> Work task
Print the records below from the first line through the line containing "Exchange Server 2013_", both included, word for word.
**** Entries supplied
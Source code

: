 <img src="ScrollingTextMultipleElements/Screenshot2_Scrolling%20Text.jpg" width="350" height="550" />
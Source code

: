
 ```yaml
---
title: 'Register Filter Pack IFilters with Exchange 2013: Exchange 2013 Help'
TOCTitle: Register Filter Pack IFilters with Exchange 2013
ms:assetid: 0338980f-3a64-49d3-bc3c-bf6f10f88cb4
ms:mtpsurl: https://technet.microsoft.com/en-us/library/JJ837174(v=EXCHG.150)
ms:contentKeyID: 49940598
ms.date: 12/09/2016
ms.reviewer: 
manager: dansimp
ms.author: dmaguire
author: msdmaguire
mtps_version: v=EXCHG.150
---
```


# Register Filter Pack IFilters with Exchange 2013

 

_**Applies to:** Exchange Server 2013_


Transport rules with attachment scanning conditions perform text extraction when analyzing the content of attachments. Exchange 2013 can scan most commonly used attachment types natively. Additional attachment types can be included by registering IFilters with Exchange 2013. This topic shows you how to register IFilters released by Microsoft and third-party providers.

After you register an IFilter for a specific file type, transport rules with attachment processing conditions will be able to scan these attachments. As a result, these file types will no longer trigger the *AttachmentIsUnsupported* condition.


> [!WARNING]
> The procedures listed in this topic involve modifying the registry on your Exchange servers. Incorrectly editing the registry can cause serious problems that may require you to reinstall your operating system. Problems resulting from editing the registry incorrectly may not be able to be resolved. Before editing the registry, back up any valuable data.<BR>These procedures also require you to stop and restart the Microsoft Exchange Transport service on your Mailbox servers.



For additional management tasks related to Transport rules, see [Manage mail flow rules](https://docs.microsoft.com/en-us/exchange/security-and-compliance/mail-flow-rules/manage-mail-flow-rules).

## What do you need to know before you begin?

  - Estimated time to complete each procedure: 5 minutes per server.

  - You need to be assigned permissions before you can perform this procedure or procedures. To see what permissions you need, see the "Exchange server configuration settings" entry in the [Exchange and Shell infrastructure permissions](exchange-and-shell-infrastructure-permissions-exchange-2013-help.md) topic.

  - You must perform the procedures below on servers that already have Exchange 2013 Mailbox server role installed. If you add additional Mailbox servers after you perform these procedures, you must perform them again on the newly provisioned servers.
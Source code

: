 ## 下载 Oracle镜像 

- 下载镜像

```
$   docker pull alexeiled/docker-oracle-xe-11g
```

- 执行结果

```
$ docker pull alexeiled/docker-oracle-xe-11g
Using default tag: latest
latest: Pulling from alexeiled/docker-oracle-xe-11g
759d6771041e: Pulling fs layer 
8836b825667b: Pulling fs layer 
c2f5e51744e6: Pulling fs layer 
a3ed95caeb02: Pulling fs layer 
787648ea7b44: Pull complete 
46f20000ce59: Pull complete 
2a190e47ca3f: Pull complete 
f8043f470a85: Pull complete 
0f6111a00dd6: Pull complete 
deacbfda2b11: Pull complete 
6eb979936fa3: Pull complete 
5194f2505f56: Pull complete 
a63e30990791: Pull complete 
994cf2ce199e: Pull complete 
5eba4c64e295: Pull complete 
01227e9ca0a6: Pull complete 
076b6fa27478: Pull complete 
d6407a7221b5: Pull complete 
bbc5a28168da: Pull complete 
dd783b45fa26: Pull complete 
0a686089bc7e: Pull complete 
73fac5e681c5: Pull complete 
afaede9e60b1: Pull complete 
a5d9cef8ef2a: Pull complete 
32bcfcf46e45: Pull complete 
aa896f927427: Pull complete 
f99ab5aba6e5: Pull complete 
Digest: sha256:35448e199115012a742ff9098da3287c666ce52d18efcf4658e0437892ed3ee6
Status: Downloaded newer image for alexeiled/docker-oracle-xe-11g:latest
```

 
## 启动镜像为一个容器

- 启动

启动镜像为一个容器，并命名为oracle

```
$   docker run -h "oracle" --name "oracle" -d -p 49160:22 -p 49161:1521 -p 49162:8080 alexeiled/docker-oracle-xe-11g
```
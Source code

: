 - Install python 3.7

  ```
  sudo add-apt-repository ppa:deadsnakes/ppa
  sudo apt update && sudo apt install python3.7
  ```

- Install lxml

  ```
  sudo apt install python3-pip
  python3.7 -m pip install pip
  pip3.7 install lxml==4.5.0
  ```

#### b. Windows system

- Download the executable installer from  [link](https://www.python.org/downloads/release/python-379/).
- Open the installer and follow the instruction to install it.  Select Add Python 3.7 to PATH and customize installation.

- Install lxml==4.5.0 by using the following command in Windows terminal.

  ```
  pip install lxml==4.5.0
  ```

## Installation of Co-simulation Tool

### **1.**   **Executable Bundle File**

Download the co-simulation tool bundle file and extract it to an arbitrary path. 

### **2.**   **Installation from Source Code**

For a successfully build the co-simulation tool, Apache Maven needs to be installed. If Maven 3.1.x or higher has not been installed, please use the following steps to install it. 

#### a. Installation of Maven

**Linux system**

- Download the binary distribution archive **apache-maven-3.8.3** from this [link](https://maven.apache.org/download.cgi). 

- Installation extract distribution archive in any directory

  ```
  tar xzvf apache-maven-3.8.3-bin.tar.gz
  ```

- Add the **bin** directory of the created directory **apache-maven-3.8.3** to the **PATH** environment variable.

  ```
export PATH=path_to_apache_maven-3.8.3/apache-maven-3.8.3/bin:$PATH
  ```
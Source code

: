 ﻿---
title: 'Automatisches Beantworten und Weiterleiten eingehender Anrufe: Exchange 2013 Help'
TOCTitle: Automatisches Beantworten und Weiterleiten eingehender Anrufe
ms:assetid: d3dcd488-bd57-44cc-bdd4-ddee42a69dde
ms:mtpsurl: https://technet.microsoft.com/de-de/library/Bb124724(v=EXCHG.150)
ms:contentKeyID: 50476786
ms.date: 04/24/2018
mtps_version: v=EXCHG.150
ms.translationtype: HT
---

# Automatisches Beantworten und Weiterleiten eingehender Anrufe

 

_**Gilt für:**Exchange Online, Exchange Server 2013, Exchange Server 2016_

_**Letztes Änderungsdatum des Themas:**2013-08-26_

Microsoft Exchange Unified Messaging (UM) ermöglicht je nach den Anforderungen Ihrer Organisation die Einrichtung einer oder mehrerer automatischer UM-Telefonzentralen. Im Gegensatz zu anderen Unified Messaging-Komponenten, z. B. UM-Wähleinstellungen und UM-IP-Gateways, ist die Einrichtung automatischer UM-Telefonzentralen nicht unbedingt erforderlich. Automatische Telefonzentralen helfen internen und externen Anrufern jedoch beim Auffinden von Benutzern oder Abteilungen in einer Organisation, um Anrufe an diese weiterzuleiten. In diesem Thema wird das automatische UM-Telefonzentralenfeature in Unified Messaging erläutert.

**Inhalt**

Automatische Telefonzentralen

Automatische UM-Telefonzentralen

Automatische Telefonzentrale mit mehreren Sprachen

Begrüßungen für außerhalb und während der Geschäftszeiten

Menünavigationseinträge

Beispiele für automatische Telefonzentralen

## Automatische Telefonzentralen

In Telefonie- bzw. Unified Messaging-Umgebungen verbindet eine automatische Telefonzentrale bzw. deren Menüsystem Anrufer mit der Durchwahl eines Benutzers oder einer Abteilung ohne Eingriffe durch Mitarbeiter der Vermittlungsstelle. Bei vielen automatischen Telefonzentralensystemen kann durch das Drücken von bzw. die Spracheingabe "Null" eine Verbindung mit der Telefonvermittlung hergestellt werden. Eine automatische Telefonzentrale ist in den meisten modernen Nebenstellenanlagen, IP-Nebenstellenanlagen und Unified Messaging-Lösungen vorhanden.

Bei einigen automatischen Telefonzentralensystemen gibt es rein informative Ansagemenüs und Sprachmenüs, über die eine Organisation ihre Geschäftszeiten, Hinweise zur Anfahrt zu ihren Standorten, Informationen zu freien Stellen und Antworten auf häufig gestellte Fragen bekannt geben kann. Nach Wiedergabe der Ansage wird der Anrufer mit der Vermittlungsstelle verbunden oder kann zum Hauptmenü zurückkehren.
********
> Answer section
Source code

: <img src="ScrollingTextMultipleElements/Screenshot2_Scrolling%20Text.jpg" width="350" height="550" />
Source code

:
 ```yaml
---
title: 'Register Filter Pack IFilters with Exchange 2013: Exchange 2013 Help'
TOCTitle: Register Filter Pack IFilters with Exchange 2013
ms:assetid: 0338980f-3a64-49d3-bc3c-bf6f10f88cb4
ms:mtpsurl: https://technet.microsoft.com/en-us/library/JJ837174(v=EXCHG.150)
ms:contentKeyID: 49940598
ms.date: 12/09/2016
ms.reviewer: 
manager: dansimp
ms.author: dmaguire
author: msdmaguire
mtps_version: v=EXCHG.150
---
```


# Register Filter Pack IFilters with Exchange 2013

 

_**Applies to:** Exchange Server 2013_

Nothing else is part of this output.